Population projections are of limited value because they do not take into account the many factors that affect fertility and mortality, such as social, economic, biological, and environmental factors. Carrying capacity estimates are estimates of the global human population taking into account planetary resource constraints, such as size, amount of arable land, and amount of water. The (human) carrying capacity of Earth is an estimate of the maximum number of human beings the planet can continue to support indefinitely. Consideration may also be given to quality of life, in which case the issue is how many people at what standard of living.
David and Marcia Pimentel and their colleagues have produced much useful research on the subject of human carrying capacity in their book, Food, Energy, and Society. They estimate that Earth may be able to support about 10-15 billion people living in poverty and malnourishment, or about one to two billion people at a good standard of living, for the near future.
David Willey of The Optimum Population Trust also estimates the planetary carrying capacity at about one to two billion people.

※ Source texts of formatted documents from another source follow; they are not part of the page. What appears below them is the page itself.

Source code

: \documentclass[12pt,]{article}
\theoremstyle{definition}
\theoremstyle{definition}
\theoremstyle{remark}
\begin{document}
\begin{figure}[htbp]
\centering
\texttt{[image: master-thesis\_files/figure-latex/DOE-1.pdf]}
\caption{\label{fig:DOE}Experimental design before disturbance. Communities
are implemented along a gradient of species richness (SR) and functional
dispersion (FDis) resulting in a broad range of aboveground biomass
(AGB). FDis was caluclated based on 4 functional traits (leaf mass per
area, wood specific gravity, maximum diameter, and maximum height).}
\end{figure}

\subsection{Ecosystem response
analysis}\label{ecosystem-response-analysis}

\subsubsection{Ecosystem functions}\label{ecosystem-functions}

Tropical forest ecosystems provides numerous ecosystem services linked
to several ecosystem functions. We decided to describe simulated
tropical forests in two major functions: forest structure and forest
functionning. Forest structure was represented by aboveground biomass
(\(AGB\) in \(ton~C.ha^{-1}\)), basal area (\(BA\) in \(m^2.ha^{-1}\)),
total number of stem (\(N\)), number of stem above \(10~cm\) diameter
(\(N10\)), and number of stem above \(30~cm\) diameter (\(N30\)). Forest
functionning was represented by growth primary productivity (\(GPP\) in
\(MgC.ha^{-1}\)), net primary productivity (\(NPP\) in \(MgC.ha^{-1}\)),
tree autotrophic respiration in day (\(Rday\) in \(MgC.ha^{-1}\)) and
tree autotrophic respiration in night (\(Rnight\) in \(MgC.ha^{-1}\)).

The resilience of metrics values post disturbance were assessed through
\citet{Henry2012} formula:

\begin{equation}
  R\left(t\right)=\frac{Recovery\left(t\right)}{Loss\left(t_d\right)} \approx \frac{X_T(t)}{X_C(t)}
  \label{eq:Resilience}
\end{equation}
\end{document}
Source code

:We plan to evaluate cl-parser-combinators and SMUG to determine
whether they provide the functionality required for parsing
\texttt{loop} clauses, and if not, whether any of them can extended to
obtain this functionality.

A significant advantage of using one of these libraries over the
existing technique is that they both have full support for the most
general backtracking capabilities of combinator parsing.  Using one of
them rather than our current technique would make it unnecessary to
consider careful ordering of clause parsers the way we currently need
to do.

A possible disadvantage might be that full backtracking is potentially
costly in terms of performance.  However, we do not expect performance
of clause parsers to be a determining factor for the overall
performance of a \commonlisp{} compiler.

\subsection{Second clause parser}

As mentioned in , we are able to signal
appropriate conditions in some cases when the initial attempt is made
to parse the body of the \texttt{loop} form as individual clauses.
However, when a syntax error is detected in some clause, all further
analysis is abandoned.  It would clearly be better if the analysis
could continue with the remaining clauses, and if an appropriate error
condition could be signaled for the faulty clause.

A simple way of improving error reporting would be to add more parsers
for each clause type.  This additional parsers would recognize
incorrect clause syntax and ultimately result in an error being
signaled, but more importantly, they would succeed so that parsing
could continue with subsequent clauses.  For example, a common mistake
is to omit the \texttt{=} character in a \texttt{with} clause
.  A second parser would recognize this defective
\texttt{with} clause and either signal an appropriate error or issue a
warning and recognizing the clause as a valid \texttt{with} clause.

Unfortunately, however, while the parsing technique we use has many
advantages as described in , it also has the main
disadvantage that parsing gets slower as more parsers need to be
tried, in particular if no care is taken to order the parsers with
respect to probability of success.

Population projections and carrying capacity estimates are not predictions, or forecasts of the future human population of Earth. Population projections are simply estimates of future size conditional on specified values of demographic parameters, ignoring planetary resource constraints (land, water, energy). Carrying capacity estimates take resource constraints into account, but they do not address the issue of what population sizes are most likely. Projections and carrying capacity estimates are of interest, but they are of limited scope and value. Forecasts take into account both of these and all other factors (e.g., political, religious, ethical, sociological, ecological) as well.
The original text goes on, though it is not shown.